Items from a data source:

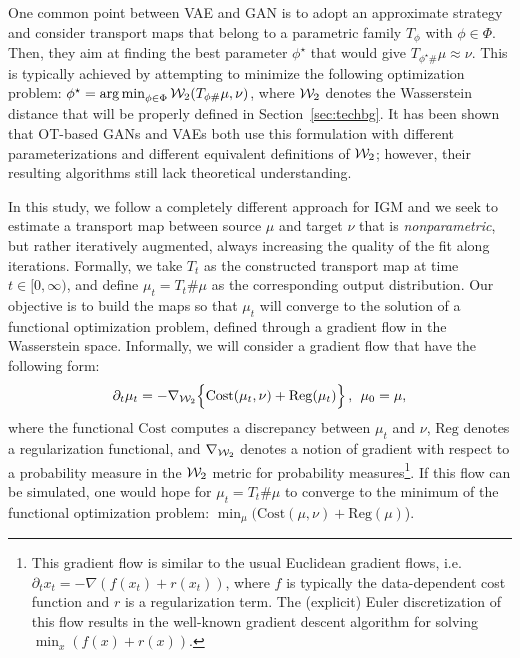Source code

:One common point between VAE and GAN is to adopt an approximate strategy and consider transport maps that belong to a parametric family $T_{\phi}$ with $\phi \in \Phi$. Then, they aim at finding the best parameter $\phi^\star$ that would give $T_{\phi^\star \#}\mu \approx \nu$. This is typically achieved by attempting to minimize the following optimization problem:
$\phi^\star = \operatorname*{arg\min}_{\phi \in \Phi} {\cal W}_2(T_{\phi \#}\mu, \nu)$,
where ${\cal W}_2$ denotes the Wasserstein distance that will be properly defined in Section~\ref{sec:techbg}. It has been shown that \cite{genevay2017gan} OT-based GANs \cite{arjovsky2017wasserstein} and VAEs \cite{tolstikhin2017wasserstein} both use this formulation with different parameterizations and different equivalent definitions of ${\cal W}_2$; however, their resulting algorithms still lack theoretical understanding.

In this study, we follow a completely different approach for IGM and we seek to estimate a transport map between source $\mu$ and target $\nu$ that is \textit{nonparametric}, but rather iteratively augmented, always increasing the quality of the fit along iterations. Formally, we take $T_t$ as the constructed transport map at time $t \in [0,\infty)$, and define $\mu_t=T_t \# \mu$ as the corresponding output distribution. Our objective is to build the maps so that $\mu_t$ will converge to the solution of a functional optimization problem, defined through a gradient flow in the Wasserstein space. Informally, we will consider a gradient flow that have the following form:
\begin{align}
\partial_t \mu_t = - \nabla_{{\cal W}_2} \Bigl\{ \mathrm{Cost}(\mu_t, \nu) + \mathrm{Reg}(\mu_t)\Bigr\} \, , \>\> \mu_0 = \mu,\label{eqn:gradflow}
\end{align}
where the functional $\mathrm{Cost}$ computes a discrepancy between $\mu_t$ and $\nu$, $\mathrm{Reg}$ denotes a regularization functional, and $\nabla_{{\cal W}_2}$ denotes a notion of gradient with respect to a probability measure in the ${\cal W}_2$ metric for probability measures\footnote{This gradient flow is similar to the usual Euclidean gradient flows, i.e.\ $\partial_t x_t = - \nabla (f(x_t) + r(x_t))$, where $f$ is typically the data-dependent cost function and $r$ is a regularization term. The (explicit) Euler discretization of this flow results in the well-known gradient descent algorithm for solving $\min_x (f(x)+r(x))$.}. If this flow can be simulated, one would hope for $\mu_t=T_t\#\mu$ to converge to the minimum of the functional optimization problem: $\min_\mu ( \mathrm{Cost}(\mu, \nu) + \mathrm{Reg}(\mu)$).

** Aim of the task **
Leave out any pictures and return exactly the lines from the beginning of the data through the line with "lack theoretical understanding.", inclusive.

** Reply **
Source code

:One common point between VAE and GAN is to adopt an approximate strategy and consider transport maps that belong to a parametric family $T_{\phi}$ with $\phi \in \Phi$. Then, they aim at finding the best parameter $\phi^\star$ that would give $T_{\phi^\star \#}\mu \approx \nu$. This is typically achieved by attempting to minimize the following optimization problem:
$\phi^\star = \operatorname*{arg\min}_{\phi \in \Phi} {\cal W}_2(T_{\phi \#}\mu, \nu)$,
where ${\cal W}_2$ denotes the Wasserstein distance that will be properly defined in Section~\ref{sec:techbg}. It has been shown that \cite{genevay2017gan} OT-based GANs \cite{arjovsky2017wasserstein} and VAEs \cite{tolstikhin2017wasserstein} both use this formulation with different parameterizations and different equivalent definitions of ${\cal W}_2$; however, their resulting algorithms still lack theoretical understanding.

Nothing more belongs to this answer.